Y finalmente y teniendo en cuenta que la parte actora discute la categoría profesional, aunque realmente el salario que defiende es el correspondiente a la categoría profesional que dice la empresa, así como el que consta en nóminas, certificado de empresa..., ha quedado acreditado que la categoría profesional de la trabajadora demandante es la defendida por la empleadora como también se acredita por el interrogatorio de la empresa y testifical a instancia de la empresa de la Responsable de Calidad.

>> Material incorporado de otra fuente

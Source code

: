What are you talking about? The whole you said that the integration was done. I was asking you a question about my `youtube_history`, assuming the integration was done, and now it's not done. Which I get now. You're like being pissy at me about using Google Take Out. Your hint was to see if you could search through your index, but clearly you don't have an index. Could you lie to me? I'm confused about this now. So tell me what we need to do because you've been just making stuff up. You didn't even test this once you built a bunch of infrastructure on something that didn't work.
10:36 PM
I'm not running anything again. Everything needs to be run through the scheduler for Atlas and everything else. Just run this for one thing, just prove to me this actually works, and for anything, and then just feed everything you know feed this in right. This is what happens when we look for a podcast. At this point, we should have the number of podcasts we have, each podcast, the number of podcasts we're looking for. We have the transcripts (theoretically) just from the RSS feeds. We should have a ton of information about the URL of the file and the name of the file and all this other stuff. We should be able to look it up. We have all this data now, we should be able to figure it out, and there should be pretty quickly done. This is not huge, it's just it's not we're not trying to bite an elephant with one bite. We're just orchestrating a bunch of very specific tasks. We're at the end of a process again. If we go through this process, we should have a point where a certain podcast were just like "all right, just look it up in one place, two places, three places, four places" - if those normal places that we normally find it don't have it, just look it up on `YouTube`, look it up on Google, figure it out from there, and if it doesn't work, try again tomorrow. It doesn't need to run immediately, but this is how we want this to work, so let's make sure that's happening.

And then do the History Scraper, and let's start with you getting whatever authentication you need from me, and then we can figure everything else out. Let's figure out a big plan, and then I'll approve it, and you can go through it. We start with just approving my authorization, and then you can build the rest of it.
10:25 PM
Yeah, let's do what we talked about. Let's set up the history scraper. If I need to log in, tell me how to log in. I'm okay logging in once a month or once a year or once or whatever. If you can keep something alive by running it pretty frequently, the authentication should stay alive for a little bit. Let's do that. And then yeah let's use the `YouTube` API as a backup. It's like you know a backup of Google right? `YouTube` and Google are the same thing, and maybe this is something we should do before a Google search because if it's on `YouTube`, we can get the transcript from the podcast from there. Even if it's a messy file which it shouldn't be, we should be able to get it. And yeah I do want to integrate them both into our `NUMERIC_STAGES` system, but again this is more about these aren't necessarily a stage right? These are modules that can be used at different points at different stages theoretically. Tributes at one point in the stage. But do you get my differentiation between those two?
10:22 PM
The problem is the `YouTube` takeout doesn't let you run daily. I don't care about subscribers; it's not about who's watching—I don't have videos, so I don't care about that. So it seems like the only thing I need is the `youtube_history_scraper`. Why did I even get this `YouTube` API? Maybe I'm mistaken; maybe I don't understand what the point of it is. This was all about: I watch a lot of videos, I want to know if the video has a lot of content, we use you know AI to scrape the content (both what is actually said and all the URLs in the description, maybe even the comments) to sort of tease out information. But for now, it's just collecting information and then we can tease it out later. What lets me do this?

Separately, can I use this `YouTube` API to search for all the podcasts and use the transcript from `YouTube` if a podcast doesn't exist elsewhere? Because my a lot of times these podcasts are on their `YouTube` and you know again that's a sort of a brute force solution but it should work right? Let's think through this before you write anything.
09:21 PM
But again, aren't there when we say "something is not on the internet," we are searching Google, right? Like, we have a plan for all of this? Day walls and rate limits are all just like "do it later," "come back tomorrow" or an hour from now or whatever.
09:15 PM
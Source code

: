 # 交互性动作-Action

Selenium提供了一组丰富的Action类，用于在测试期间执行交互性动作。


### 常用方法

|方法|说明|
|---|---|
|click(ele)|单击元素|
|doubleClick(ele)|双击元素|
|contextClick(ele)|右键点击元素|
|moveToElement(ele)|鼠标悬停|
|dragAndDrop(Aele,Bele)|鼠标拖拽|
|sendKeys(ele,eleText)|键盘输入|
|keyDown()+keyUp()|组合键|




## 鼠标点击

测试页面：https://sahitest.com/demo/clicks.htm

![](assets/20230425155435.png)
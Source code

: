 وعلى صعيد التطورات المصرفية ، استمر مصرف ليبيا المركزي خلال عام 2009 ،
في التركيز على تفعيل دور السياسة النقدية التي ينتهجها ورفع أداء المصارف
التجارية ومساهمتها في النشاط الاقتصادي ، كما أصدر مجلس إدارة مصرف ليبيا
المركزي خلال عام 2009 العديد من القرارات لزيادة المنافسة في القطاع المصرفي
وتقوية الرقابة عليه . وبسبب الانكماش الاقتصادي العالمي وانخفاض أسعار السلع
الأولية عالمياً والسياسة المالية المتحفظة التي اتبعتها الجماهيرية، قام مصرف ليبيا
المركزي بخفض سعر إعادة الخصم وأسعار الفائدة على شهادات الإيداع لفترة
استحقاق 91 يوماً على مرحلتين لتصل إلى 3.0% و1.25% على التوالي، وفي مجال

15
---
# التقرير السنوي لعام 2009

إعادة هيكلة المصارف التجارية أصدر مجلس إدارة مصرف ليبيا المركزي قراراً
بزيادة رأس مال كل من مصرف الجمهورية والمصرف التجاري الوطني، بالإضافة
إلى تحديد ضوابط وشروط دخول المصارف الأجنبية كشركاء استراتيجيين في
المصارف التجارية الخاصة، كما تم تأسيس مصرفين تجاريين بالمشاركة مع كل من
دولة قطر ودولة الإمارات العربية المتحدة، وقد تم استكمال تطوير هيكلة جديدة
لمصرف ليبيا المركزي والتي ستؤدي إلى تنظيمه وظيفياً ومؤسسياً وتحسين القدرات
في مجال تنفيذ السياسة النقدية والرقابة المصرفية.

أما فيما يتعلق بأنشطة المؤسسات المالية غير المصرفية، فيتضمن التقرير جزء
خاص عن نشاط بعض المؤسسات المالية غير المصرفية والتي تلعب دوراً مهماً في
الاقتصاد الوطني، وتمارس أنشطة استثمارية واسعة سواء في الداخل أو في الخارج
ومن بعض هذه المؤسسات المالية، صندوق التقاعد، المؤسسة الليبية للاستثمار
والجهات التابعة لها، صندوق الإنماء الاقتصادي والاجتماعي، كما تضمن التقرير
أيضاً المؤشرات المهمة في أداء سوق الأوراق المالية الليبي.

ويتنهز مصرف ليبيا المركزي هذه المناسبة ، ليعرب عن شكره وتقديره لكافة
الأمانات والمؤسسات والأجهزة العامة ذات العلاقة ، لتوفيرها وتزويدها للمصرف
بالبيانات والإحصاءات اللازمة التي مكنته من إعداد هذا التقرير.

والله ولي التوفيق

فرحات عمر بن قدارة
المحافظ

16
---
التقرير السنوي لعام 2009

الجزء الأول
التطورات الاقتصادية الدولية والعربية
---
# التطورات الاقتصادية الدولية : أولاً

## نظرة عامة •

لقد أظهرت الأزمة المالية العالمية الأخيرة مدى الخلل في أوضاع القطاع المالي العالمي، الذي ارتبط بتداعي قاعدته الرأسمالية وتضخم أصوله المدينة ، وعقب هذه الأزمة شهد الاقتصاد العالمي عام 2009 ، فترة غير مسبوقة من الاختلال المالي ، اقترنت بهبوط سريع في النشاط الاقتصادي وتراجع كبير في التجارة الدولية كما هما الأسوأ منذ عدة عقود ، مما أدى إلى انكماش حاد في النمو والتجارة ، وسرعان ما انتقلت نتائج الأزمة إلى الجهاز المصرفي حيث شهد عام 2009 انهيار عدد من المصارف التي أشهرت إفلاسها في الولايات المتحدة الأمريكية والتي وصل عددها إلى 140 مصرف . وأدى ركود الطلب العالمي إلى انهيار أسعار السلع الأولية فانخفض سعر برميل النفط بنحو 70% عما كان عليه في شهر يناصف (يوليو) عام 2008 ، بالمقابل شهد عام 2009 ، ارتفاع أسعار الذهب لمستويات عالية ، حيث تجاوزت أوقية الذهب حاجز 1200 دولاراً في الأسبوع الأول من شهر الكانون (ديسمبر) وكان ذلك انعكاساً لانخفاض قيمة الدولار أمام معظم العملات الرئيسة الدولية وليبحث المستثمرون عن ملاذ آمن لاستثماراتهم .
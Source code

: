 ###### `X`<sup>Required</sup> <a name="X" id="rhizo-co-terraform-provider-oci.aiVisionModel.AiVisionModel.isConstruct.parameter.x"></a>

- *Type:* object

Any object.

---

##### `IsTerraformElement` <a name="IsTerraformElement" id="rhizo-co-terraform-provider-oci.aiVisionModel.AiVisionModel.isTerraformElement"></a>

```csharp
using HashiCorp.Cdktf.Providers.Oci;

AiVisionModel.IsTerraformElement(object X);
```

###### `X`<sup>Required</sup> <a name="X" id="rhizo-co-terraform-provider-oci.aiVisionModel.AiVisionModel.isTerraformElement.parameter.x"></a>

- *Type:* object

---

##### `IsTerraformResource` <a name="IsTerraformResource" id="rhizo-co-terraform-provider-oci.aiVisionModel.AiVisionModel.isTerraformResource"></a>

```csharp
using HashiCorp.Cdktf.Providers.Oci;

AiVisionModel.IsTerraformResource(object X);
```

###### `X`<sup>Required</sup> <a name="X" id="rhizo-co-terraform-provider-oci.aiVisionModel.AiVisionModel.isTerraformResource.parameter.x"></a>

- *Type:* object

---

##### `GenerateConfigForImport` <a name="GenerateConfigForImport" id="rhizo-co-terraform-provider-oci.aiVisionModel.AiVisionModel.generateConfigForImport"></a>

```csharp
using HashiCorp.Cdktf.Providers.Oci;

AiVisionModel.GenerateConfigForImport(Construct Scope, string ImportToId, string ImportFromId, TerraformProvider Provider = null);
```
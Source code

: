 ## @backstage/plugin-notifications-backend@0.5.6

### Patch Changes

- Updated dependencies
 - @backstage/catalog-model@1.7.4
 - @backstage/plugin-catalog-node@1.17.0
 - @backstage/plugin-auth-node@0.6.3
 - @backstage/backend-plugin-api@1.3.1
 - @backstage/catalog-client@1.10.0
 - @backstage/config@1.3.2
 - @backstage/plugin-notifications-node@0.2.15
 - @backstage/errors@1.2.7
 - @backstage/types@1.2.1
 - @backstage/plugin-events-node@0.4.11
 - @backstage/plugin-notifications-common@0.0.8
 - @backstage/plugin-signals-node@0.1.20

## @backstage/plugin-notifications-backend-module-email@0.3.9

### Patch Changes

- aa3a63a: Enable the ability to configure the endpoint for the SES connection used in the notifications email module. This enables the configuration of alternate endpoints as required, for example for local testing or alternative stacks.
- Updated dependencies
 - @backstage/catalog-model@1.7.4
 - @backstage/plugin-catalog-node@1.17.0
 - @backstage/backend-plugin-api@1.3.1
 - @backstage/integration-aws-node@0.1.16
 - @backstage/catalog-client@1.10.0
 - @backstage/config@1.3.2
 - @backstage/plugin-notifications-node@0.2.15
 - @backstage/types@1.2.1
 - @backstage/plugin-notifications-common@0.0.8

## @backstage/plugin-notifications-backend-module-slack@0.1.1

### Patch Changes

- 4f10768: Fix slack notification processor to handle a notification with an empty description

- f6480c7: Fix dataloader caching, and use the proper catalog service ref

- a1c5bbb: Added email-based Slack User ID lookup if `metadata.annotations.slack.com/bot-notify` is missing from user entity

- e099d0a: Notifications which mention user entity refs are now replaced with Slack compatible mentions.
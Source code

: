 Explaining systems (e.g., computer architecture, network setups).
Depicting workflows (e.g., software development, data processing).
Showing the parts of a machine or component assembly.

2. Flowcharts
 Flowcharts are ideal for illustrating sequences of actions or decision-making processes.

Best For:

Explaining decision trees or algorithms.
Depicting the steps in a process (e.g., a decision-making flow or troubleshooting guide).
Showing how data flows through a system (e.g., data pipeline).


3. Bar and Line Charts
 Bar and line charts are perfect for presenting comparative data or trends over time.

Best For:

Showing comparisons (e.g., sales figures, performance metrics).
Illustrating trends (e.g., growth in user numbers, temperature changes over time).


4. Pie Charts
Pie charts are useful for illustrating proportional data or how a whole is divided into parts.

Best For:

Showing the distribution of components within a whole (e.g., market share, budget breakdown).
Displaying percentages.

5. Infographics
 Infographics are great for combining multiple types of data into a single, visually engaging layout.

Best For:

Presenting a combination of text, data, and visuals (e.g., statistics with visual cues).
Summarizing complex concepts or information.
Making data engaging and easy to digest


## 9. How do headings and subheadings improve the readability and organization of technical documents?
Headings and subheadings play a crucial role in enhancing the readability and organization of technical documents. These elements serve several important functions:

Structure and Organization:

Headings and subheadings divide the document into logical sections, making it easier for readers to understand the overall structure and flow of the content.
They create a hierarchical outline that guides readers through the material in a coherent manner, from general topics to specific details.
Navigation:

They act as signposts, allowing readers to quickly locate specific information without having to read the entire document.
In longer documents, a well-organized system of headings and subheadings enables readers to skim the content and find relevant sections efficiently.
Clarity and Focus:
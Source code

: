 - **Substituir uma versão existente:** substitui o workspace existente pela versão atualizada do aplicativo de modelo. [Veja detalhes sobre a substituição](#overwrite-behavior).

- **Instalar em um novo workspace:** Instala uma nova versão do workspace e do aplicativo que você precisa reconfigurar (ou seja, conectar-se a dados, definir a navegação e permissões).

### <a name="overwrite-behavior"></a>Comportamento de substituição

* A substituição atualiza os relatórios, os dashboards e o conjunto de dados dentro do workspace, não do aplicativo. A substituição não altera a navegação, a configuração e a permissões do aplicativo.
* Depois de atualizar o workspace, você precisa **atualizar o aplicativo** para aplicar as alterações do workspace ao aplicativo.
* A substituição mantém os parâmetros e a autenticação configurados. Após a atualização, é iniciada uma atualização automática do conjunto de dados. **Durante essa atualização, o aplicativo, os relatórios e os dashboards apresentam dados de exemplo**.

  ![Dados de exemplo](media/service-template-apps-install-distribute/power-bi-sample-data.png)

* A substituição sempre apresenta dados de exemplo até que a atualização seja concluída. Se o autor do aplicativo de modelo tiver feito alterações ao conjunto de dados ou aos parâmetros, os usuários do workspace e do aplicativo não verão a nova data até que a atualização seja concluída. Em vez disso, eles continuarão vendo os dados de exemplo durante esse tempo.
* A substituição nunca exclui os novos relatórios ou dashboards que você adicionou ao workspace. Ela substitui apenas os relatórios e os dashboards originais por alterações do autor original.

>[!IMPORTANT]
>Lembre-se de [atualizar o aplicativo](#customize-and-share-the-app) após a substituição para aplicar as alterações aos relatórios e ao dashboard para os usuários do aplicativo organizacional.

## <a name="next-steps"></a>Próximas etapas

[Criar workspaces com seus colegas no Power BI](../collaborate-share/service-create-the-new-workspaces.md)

OCTAVO.-En virtud de lo establecido en el art. 191. 3. a) de la L.R.J.S. -Ley 36/2011 de 10 de octubre-, contra la presente sentencia cabe Recurso de Suplicación.
VISTOS los preceptos legales citados y demás de general aplicación al caso
Fallo
Que estimando parcialmente la demanda formulada por Belinda frente a la Empresa LUIS CREMADES BELMONTE E HIJOS S.L. y con citación del MINISTERIO FISCAL y FONDO DE GARANTIA SALARIAL, en Reclamación de Despido con Vulneración de Derechos Fundamentales, debo declarar y declaro improcedente el despido de la parte actora, condenando a la demandada al pago a la trabajadora de un total de 822,75 euros, que es el importe de la indemnización que la empresa tiene que abonarle en el supuesto que la empresa optara ante el despido improcedente por la indicada indemnización y con convalidación del acto extintivo a la fecha en que se produjo el mismo, el 31 de marzo de 2022, y con extinción de la relación laboral a esta fecha, o en su caso, la readmisión en las mismas condiciones anteriores al despido y con pago de los salarios de tramitación desde la fecha del despido hasta la efectiva readmisión, a razón de 42,74 euros día, y si nose opta por la readmisión en tiempo y forma, se entiende que se produce ésta y opción que se deberá hacer en el plazo de cinco días y ante este Juzgado y sin esperar a la firmeza de esta resolución, y a lo que deberá estar y por ello a pasar la mercantil demandada, y asimismo el FOGASA deberá estar a la responsabilidad correspondiente en su momento de conformidad con el art. 33 del ET.
Así por esta mi sentencia, lo pronuncio, mando y firmo.